# Just joined



## ksprairie (Nov 11, 2016)

Hi everyone.  I have been reading this forum and learning from your posts for several years.  You folks are great help, thanks!
I use a small Masterbuilt electric smoker, no modifications. I mostly smoke venison in various forms-   bearcarver's "dried venison" is a favorite, whole muscle and ground jerky, pastrami, Kielbasa, Canadian bacon, etc.  Occasionally I  do pork butt, brisket, tri-tip, whole chickens, turkey, buckboard bacon.

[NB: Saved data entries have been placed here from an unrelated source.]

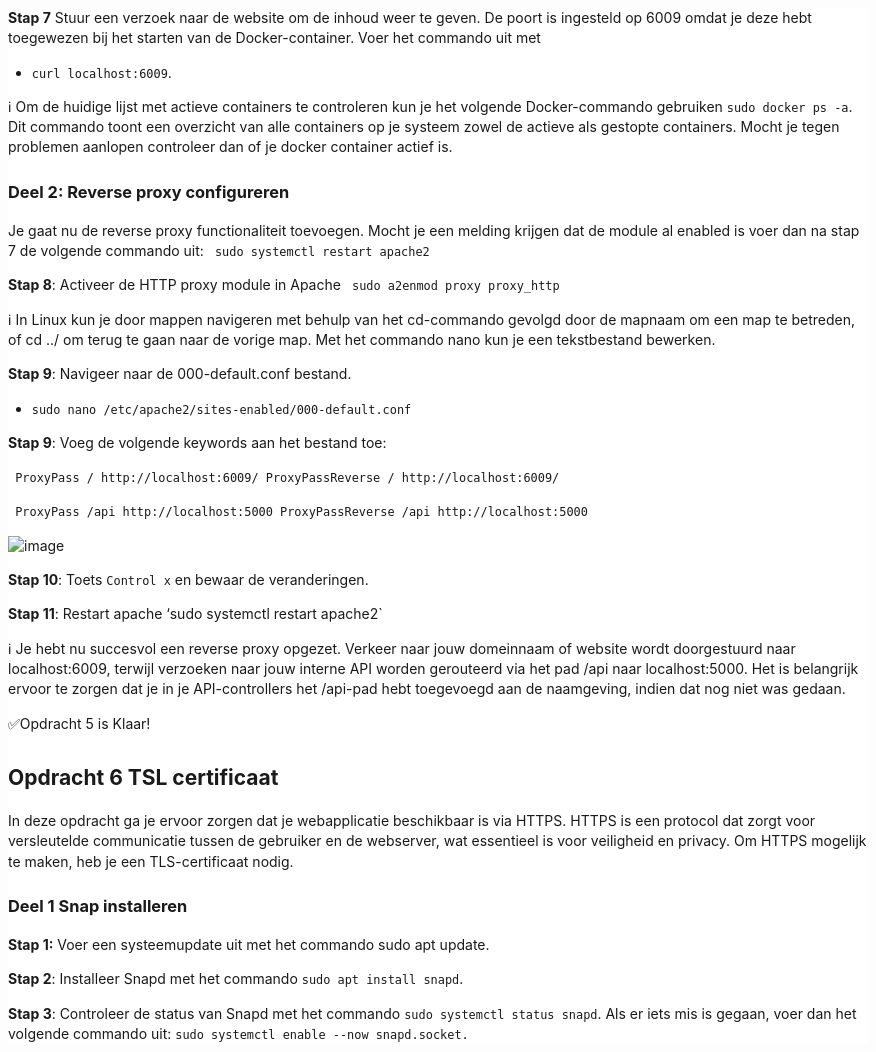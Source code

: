 **Stap 7**  Stuur een verzoek naar de website om de inhoud weer te geven. De poort is ingesteld op 6009 omdat je deze hebt toegewezen bij het starten van de Docker-container. Voer het commando uit met 
- `curl localhost:6009`.

ℹ️ Om de huidige lijst met actieve containers te controleren kun je het volgende Docker-commando gebruiken `sudo docker ps -a`.  Dit commando toont een overzicht van alle containers op je systeem zowel de actieve als gestopte containers. Mocht je tegen problemen aanlopen controleer dan of je docker container actief is.

### Deel 2: Reverse proxy configureren
Je gaat nu de reverse proxy functionaliteit toevoegen. Mocht je een melding krijgen dat de module al enabled is voer dan na stap 7  de volgende commando uit: ` sudo systemctl restart apache2`

**Stap 8**: Activeer de HTTP proxy module in Apache ` sudo a2enmod proxy proxy_http`

ℹ️ In Linux kun je door mappen navigeren met behulp van het cd-commando gevolgd door de mapnaam om een map te betreden, of cd ../ om terug te gaan naar de vorige map. Met het commando nano kun je een tekstbestand bewerken.

**Stap 9**:  Navigeer naar de 000-default.conf bestand.  
- `sudo nano /etc/apache2/sites-enabled/000-default.conf`

**Stap 9**: Voeg de volgende keywords  aan het bestand toe: 

` ProxyPass / http://localhost:6009/
  ProxyPassReverse / http://localhost:6009/`

` ProxyPass /api http://localhost:5000
  ProxyPassReverse /api http://localhost:5000`

 ![image](https://github.com/Windesheim-HBO-ICT/security_workshops/assets/90692319/63be4cf3-fef7-415c-979a-ceb85a8d3581)


**Stap 10**:  Toets `Control x` en bewaar de veranderingen.

**Stap 11**:  Restart apache ‘sudo systemctl restart apache2`

ℹ️ Je hebt nu succesvol een reverse proxy opgezet. Verkeer naar jouw domeinnaam of website wordt doorgestuurd naar localhost:6009, terwijl verzoeken naar jouw interne API worden gerouteerd via het pad /api naar localhost:5000. Het is belangrijk ervoor te zorgen dat je in je API-controllers het /api-pad hebt toegevoegd aan de naamgeving, indien dat nog niet was gedaan. 

✅Opdracht 5 is Klaar! 

## Opdracht 6 TSL certificaat
In deze opdracht ga je ervoor zorgen dat je webapplicatie beschikbaar is via HTTPS. HTTPS is een protocol dat zorgt voor versleutelde communicatie tussen de gebruiker en de webserver, wat essentieel is voor veiligheid en privacy. Om HTTPS mogelijk te maken, heb je een TLS-certificaat nodig. 

### Deel 1 Snap installeren
**Stap 1:** Voer een systeemupdate uit met het commando sudo apt update.

**Stap 2**: Installeer Snapd met het commando `sudo apt install snapd`.

**Stap 3**: Controleer de status van Snapd met het commando `sudo systemctl status snapd`.
Als er iets mis is gegaan, voer dan het volgende commando uit: 
`sudo systemctl enable --now snapd.socket.` 

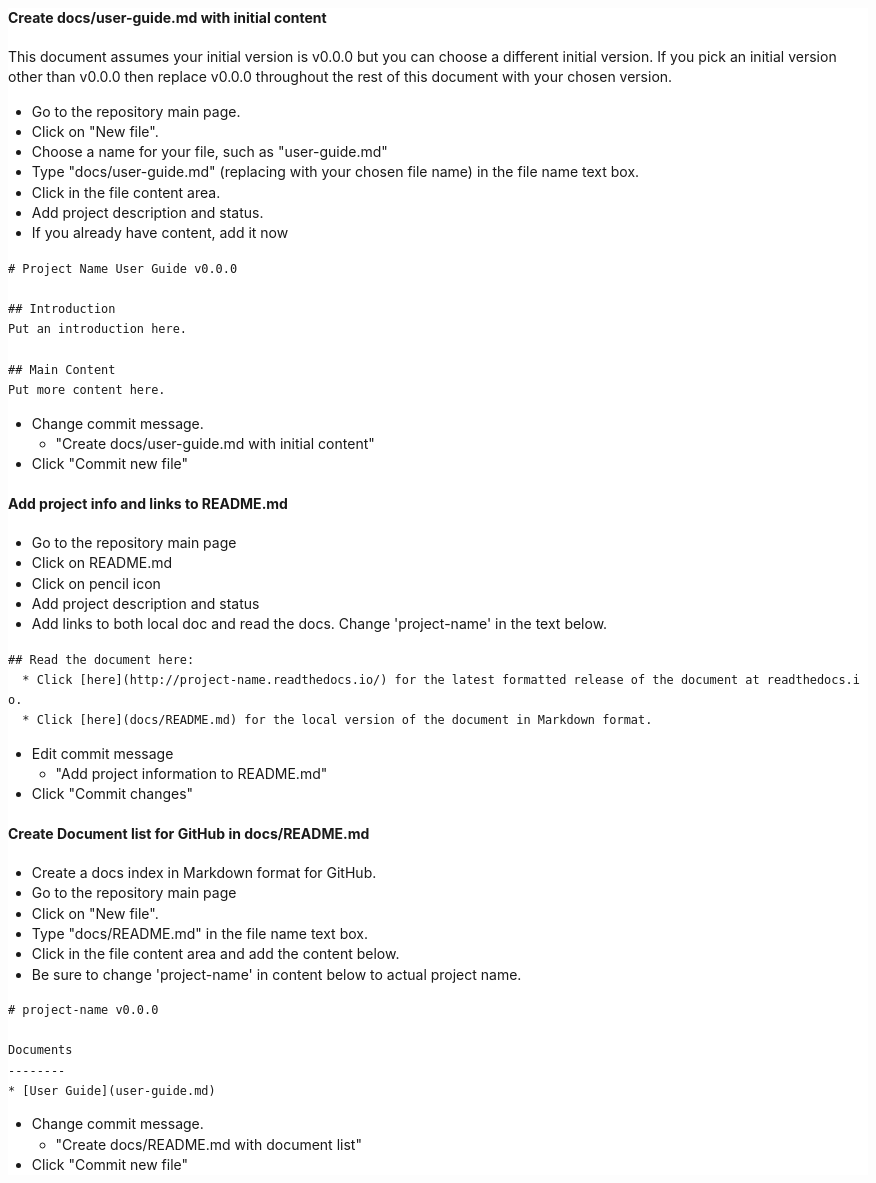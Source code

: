 #### Create docs/user-guide.md with initial content
This document assumes your initial version is v0.0.0 but you can choose a different initial version.
If you pick an initial version other than v0.0.0 then replace v0.0.0 throughout
the rest of this document with your chosen version.

* Go to the repository main page.
* Click on "New file".
* Choose a name for your file, such as "user-guide.md"
* Type "docs/user-guide.md" (replacing with your chosen file name) in the file name text box.
* Click in the file content area.
* Add project description and status.
* If you already have content, add it now
```
# Project Name User Guide v0.0.0

## Introduction
Put an introduction here.

## Main Content
Put more content here.
```
* Change commit message.
    * "Create docs/user-guide.md with initial content"
* Click "Commit new file"


#### Add project info and links to README.md
* Go to the repository main page
* Click on README.md
* Click on pencil icon
* Add project description and status
* Add links to both local doc and read the docs. Change 'project-name' in the text below.
```
## Read the document here:
  * Click [here](http://project-name.readthedocs.io/) for the latest formatted release of the document at readthedocs.io.
  * Click [here](docs/README.md) for the local version of the document in Markdown format.
```
* Edit commit message
    * "Add project information to README.md"
* Click "Commit changes"

#### Create Document list for GitHub in docs/README.md
* Create a docs index in Markdown format for GitHub.
* Go to the repository main page
* Click on "New file".
* Type "docs/README.md" in the file name text box.
* Click in the file content area and add the content below.
* Be sure to change 'project-name' in content below to actual project name.
```
# project-name v0.0.0

Documents
--------
* [User Guide](user-guide.md)
```
* Change commit message.
    * "Create docs/README.md with document list"
* Click "Commit new file"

I live in Kansas with my husband and kids- all enthusiastic hunters and carnivores.


----------



## SmokinAl (Nov 12, 2016)

Welcome to the forum!

Glad to have you with us!

Al


----------



## mike5051 (Nov 12, 2016)

Welcome to the forum!  Looking forward to your future smokes.

Mike


----------



## Bearcarver (Jan 11, 2019)

Welcome to SMF !!!
That "Venison Dried Beef" is hard to not like.
Making me hungry now!!

Bear


----------



## gmc2003 (Jan 11, 2019)

Welcome to the site, glad you decide to join the fun.

Chris


----------



## michael0506 (Jan 11, 2019)

Hello and Welcome from San Antonio Texas!


----------



## newsmokerky (Jan 11, 2019)

Welcome aboard!  Ask lots of questions, these guys know everything when it comes to smoking food!


----------



## gary s (Feb 15, 2019)

Good Afternoon and Welcome from a Beautiful, Sunny day here in East Texas

Gary


----------



## tag0401 (Feb 15, 2019)

Welcome to SMF


----------



## weedeater (Feb 15, 2019)

Welcome to SMF from NW Georgia.  You have come to a happy place!

Weedeater


----------



## hb99 (Feb 17, 2019)

Welcome, welcome, welcome.


----------